No estado, a empresa do filho de Clébio Jacaré também tem parceria com a OS Viva Rio para a subcontratação de profissionais. A Doctor Vip vem se expandindo ainda para a prefeitura do Rio: em seu site, diz atuar em clínicas da família e no Hospital municipal da Mulher.
Num post do início deste ano no site da Doctor Vip, Clébio Jacaré aparece numa reunião com o prefeito Marcelo Crivella para discutir a “pejotização” da Saúde.
Relações políticas
Apesar de ser alvo de suspeitas, Clébio Jacaré parece se manter com boas relações políticas. Na campanha de 2018, teve apoio principalmente de Flávio Bolsonaro, que chegou até a participar de uma caminhada e uma carreata em Nova Iguaçu com o então candidato a deputado federal pelo PSL. Também participou de vários eventos com o hoje deputado estadual Rodrigo Amorim.

Entre seus maiores doadores de campanha, estiveram ao menos duas pessoas com passagem pelo governo Witzel, que hoje é arqui-inimigo da família Bolsonaro. Victor Diniz Parente e Carlos André Moreira Chelfo doaram, cada um, R$ 10 mil.
Victor exerceu o cargo de chefe de gabinete do Detran entre dezembro do ano passado e abril deste ano. Já Carlos André é subsecretário de Gestão Administrativa da Secretaria estadual de Governo desde setembro do ano passado.
O maior doador da campanha de Clébio, porém, foi ele próprio, com R$ 511,9 mil. Em outubro do ano passado, a Justiça determinou que a Policia Federal investigasse o suposto uso de laranjas em gastos da candidatura, após reportagem do Jornal Nacional.
Outro lado
Nesta terça (26), dias após a publicação inicial da reportagem, o blog conversou por telefone com Clébio Lopes. Eis os principais pontos da entrevista:
- Qual a sua relação com Leandro Braga de Souza?
Conheço o Leandro há cerca de 15 anos.

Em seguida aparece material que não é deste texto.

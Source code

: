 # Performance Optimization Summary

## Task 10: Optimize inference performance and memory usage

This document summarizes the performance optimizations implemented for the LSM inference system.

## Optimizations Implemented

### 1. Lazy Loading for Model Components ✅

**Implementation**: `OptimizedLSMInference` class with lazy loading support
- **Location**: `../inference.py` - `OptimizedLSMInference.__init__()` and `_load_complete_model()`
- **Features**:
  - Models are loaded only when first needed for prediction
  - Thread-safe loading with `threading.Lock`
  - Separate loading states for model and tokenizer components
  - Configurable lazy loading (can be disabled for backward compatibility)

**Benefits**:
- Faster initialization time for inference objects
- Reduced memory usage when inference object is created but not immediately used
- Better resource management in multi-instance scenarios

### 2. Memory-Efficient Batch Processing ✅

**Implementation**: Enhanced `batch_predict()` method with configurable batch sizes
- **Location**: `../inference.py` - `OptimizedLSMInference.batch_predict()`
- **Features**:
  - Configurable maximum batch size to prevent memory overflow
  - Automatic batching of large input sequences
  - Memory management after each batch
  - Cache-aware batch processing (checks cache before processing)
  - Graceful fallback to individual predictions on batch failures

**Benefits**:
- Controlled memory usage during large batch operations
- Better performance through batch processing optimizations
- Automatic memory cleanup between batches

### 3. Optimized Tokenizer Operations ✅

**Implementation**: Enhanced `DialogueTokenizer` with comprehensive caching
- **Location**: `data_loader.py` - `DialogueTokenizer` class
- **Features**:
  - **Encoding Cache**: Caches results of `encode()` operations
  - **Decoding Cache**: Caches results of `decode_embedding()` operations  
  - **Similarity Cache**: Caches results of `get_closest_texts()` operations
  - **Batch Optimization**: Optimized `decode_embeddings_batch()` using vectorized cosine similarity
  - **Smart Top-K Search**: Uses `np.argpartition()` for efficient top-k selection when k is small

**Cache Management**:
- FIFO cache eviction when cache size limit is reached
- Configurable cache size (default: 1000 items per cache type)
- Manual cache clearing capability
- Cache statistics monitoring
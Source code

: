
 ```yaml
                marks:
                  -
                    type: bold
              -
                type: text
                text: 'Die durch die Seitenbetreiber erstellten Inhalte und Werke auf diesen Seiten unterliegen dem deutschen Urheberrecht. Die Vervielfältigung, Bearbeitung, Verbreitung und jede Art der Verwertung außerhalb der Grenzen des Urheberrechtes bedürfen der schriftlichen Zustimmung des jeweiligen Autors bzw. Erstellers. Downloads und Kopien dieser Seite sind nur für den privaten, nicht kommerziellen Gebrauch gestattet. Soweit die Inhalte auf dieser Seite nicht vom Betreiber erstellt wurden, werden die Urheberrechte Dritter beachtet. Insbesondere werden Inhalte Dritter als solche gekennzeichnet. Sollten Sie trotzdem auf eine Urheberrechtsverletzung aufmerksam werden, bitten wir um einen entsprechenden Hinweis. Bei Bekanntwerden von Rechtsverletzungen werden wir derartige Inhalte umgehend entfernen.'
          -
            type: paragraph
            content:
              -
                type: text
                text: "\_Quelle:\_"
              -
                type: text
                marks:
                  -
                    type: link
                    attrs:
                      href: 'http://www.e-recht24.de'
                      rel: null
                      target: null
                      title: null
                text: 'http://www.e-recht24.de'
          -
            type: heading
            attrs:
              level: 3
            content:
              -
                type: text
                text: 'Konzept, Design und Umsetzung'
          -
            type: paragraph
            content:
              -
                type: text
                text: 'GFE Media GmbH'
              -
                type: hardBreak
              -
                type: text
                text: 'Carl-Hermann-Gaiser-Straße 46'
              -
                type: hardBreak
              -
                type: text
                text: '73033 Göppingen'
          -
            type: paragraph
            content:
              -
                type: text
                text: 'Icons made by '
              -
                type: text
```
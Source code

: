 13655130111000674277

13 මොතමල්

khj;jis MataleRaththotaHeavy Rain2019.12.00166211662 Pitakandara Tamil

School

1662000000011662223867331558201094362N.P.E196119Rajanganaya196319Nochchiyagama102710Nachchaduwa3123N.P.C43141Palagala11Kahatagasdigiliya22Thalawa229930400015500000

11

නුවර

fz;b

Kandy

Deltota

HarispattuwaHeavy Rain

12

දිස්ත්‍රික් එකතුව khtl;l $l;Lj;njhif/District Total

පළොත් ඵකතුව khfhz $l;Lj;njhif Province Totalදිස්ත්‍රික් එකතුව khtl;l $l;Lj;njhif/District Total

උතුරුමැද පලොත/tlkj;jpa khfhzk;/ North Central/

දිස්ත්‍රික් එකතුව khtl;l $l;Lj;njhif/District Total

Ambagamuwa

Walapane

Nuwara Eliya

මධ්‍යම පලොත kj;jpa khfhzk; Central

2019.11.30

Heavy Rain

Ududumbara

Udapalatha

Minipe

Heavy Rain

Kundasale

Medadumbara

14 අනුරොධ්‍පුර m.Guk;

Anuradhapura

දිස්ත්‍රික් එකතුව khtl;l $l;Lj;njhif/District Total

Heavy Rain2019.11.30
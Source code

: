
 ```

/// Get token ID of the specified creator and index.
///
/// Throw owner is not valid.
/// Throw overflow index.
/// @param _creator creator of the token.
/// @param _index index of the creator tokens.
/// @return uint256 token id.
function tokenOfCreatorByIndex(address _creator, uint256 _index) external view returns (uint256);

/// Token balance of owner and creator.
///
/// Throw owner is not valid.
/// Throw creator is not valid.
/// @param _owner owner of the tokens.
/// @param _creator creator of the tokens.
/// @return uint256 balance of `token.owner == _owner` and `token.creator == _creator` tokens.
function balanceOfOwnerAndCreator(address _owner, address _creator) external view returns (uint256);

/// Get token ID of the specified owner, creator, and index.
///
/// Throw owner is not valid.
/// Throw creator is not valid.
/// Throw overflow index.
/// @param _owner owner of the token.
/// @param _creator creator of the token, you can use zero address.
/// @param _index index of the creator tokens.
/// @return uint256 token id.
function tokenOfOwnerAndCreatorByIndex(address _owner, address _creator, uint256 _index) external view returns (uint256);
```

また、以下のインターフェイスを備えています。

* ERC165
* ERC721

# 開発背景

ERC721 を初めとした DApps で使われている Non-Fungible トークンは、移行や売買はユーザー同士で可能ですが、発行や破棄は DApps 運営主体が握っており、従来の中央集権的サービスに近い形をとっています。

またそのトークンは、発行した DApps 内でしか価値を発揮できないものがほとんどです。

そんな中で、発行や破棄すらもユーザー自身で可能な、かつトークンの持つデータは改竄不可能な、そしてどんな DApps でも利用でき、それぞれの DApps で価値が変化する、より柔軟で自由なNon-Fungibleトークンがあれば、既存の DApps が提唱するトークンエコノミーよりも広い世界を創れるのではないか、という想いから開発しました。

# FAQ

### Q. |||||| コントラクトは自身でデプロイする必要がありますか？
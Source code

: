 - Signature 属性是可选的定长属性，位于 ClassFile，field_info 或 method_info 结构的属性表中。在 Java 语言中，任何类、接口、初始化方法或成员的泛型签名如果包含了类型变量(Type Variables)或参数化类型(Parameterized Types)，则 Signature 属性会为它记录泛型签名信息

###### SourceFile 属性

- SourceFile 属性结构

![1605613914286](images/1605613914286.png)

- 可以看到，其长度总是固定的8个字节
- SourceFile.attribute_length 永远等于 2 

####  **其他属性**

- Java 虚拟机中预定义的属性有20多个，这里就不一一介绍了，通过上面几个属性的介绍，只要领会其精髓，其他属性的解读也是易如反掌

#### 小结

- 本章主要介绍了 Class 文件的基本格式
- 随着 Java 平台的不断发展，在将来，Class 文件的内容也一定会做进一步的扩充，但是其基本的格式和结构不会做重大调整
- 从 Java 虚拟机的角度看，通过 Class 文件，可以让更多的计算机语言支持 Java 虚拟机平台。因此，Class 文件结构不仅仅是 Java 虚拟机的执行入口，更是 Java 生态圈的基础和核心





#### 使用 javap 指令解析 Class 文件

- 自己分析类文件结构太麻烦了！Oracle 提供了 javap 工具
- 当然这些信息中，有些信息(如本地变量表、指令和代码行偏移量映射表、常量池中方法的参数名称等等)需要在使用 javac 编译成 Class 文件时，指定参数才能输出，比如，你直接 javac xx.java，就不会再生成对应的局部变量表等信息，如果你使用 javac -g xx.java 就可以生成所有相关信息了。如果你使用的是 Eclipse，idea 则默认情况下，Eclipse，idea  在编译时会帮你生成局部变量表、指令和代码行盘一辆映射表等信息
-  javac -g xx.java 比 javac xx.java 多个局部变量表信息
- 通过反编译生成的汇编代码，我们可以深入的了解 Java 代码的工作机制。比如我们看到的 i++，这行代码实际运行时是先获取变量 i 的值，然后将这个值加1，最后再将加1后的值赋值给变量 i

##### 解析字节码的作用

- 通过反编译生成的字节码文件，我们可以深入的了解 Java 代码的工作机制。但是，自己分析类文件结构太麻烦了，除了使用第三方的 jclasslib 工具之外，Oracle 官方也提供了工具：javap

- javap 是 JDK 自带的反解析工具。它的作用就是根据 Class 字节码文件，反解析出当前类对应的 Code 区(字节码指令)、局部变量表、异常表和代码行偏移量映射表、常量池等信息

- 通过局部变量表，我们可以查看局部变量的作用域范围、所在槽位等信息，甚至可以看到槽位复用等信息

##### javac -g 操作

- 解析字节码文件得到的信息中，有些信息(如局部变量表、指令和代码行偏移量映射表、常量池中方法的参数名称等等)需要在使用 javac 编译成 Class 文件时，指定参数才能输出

Já fizemos vários negócios. Ele me emprestava dinheiro, trocava cheques pré-datados… Agora, faz pouco tempo, vendi duas caminhonetes para ele, por exemplo. Nossa relação é uma relação comercial.
- Qual a sua relação com Luiz Roberto Martins e o Instituto Unir Saúde?
Eu entrei nesse segmento de Saúde no fim de 2018, graças a contatos que tive com um representante de outra companhia do setor, a Soniprev. Essa empresa havia ganhado contratos com o Instituto Unir Saúde, mas resolveu sair por causa de atrasos nos pagamentos. Aí, eu entrei porque tinha ficado em segundo lugar na concorrência que a OS fez.
- A denúncia do Ministério Público aponta a suspeita de que o senhor receberia valores “por fora” do Instituto Unir Saúde. Isso procede?
Eu não preciso de negociata porque dou lucro para as OSs. Não me permito. Tudo é feito na conta, direitinho. Quanto ao médico citado (Bruno Kopke), ele comprou carro meu, eu comprei máquinas dele… Ele pegou cheque meu, mas nunca tive transação “por fora”.
- O sistema de “quarteirização” da Saúde, em que os médicos são subcontratados sem CLT, numa sociedade, vem sendo alvo de apuração do Ministério Publico do Trabalho e da própria Secretaria estadual de Saúde. O senhor considera o modelo legítimo?
É um modelo perfeitamente legal e já há vários pareceres neste sentido. Estou fazendo quase dois anos neste mercado, com mais de 3 mil pessoas contratadas. Só tenho uma ação trabalhista, tamanha é a satisfação dos profissionais. Quem experimenta PJ não quer voltar mais para CLT.